## Goal of the exercise:
Output only the lines of the entries that follow, starting at the one with "the user who" and running down to the one with "7. Email reports", both included and unchanged.

## Task input:
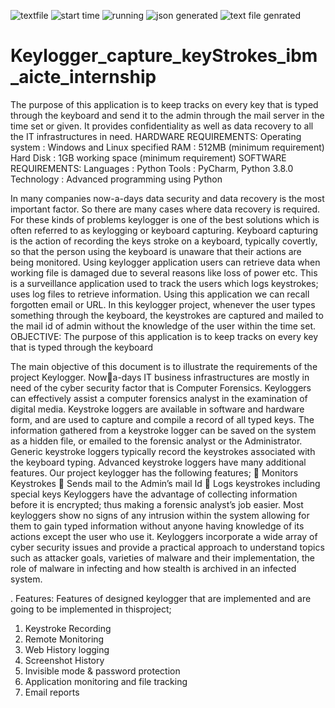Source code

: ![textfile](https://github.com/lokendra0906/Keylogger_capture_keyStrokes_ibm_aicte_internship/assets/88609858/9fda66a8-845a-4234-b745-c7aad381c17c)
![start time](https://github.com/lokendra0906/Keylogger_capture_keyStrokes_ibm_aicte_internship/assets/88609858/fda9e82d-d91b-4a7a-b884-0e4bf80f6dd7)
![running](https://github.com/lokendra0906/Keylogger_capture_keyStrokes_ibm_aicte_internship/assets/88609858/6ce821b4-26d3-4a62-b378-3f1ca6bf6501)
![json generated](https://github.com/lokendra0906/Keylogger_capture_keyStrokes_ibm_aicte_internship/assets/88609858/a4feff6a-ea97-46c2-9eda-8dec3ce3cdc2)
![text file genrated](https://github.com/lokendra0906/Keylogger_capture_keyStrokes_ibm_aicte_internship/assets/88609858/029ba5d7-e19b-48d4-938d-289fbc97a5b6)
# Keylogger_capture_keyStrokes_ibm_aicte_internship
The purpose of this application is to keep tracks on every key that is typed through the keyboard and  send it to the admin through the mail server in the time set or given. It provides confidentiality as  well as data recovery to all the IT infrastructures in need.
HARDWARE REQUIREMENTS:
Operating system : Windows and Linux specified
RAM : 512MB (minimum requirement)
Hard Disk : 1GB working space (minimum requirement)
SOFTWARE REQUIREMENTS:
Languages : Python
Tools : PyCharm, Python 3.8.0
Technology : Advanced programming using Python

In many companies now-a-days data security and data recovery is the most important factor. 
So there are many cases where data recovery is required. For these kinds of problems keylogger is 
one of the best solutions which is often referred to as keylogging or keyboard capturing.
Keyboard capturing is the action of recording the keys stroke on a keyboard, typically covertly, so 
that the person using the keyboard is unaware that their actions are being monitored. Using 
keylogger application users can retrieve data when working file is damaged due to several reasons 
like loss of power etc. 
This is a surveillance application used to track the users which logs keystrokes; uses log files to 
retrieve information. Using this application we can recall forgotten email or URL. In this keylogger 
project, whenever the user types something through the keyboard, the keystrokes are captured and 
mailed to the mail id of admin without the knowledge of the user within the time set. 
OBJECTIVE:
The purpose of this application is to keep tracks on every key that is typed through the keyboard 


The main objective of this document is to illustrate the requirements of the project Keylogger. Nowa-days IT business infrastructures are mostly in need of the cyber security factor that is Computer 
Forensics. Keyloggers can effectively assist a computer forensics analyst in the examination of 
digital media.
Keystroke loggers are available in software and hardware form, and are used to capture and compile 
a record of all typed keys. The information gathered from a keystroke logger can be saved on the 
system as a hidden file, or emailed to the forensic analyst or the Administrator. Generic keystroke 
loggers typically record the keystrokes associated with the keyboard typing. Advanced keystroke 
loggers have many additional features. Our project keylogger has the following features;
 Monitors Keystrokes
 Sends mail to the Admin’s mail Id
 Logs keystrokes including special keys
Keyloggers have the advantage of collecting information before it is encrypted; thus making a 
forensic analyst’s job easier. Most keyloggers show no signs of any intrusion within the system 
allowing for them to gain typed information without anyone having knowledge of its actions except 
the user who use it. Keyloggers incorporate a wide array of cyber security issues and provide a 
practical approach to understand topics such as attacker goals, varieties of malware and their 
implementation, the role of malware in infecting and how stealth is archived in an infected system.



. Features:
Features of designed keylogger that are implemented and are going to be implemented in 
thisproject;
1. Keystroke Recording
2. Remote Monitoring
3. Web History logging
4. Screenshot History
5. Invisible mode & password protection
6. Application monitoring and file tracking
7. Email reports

---

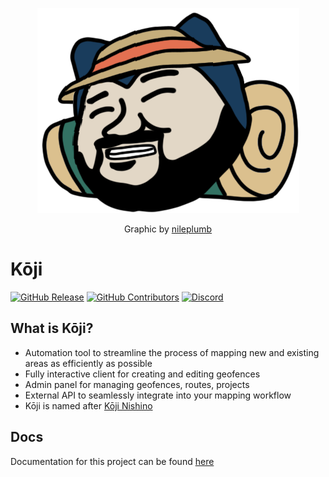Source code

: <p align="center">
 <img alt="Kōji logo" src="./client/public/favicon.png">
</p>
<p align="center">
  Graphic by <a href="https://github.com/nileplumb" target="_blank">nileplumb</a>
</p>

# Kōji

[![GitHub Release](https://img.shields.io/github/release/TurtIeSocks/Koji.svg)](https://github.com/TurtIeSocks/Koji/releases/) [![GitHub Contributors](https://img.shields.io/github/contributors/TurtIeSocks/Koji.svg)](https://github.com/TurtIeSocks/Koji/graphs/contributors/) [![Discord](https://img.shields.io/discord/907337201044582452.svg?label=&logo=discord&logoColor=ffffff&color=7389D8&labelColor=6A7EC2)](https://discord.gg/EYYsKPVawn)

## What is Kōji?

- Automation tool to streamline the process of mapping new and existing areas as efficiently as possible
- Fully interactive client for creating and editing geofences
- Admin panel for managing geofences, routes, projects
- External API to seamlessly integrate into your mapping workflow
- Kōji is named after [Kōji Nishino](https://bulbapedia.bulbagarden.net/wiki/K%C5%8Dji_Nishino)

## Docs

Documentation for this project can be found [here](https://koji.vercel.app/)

## Result:
the user who use it. Keyloggers incorporate a wide array of cyber security issues and provide a 
practical approach to understand topics such as attacker goals, varieties of malware and their 
implementation, the role of malware in infecting and how stealth is archived in an infected system.



. Features:
Features of designed keylogger that are implemented and are going to be implemented in 
thisproject;
1. Keystroke Recording
2. Remote Monitoring
3. Web History logging
4. Screenshot History
5. Invisible mode & password protection
6. Application monitoring and file tracking
7. Email reports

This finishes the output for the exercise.